_What you need to do_. Pictures stay out. Everything else in the entries is copied exactly.

# # #

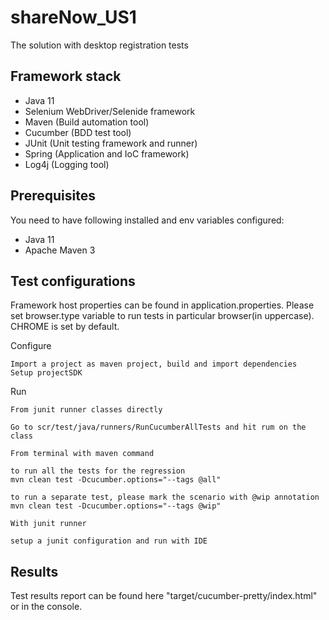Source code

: # shareNow_US1

The solution with desktop registration tests

## Framework stack

* Java 11
* Selenium WebDriver/Selenide framework
* Maven (Build automation tool)
* Cucumber (BDD test tool)
* JUnit (Unit testing framework and runner)
* Spring (Application and IoC framework)
* Log4j (Logging tool)

## Prerequisites

You need to have following installed and env variables configured:

* Java 11
* Apache Maven 3

## Test configurations

Framework host properties can be found in application.properties. Please set browser.type variable to run tests in particular browser(in uppercase). CHROME is set by default. 

Configure

```
Import a project as maven project, build and import dependencies
Setup projectSDK
```
Run

```
From junit runner classes directly

Go to scr/test/java/runners/RunCucumberAllTests and hit rum on the class
```

```
From terminal with maven command

to run all the tests for the regression
mvn clean test -Dcucumber.options="--tags @all"

to run a separate test, please mark the scenario with @wip annotation
mvn clean test -Dcucumber.options="--tags @wip"
```

```
With junit runner

setup a junit configuration and run with IDE 
```


## Results

Test results report can be found here "target/cucumber-pretty/index.html" or in the console.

# # #

_Solution_.
Source code

: # shareNow_US1

The solution with desktop registration tests

## Framework stack

* Java 11
* Selenium WebDriver/Selenide framework
* Maven (Build automation tool)
* Cucumber (BDD test tool)
* JUnit (Unit testing framework and runner)
* Spring (Application and IoC framework)
* Log4j (Logging tool)

## Prerequisites

You need to have following installed and env variables configured:

* Java 11
* Apache Maven 3

## Test configurations

Framework host properties can be found in application.properties. Please set browser.type variable to run tests in particular browser(in uppercase). CHROME is set by default. 

Configure

```
Import a project as maven project, build and import dependencies
Setup projectSDK
```
Run

```
From junit runner classes directly

Go to scr/test/java/runners/RunCucumberAllTests and hit rum on the class
```

```
From terminal with maven command

to run all the tests for the regression
mvn clean test -Dcucumber.options="--tags @all"

to run a separate test, please mark the scenario with @wip annotation
mvn clean test -Dcucumber.options="--tags @wip"
```

```
With junit runner

setup a junit configuration and run with IDE 
```


## Results

Test results report can be found here "target/cucumber-pretty/index.html" or in the console.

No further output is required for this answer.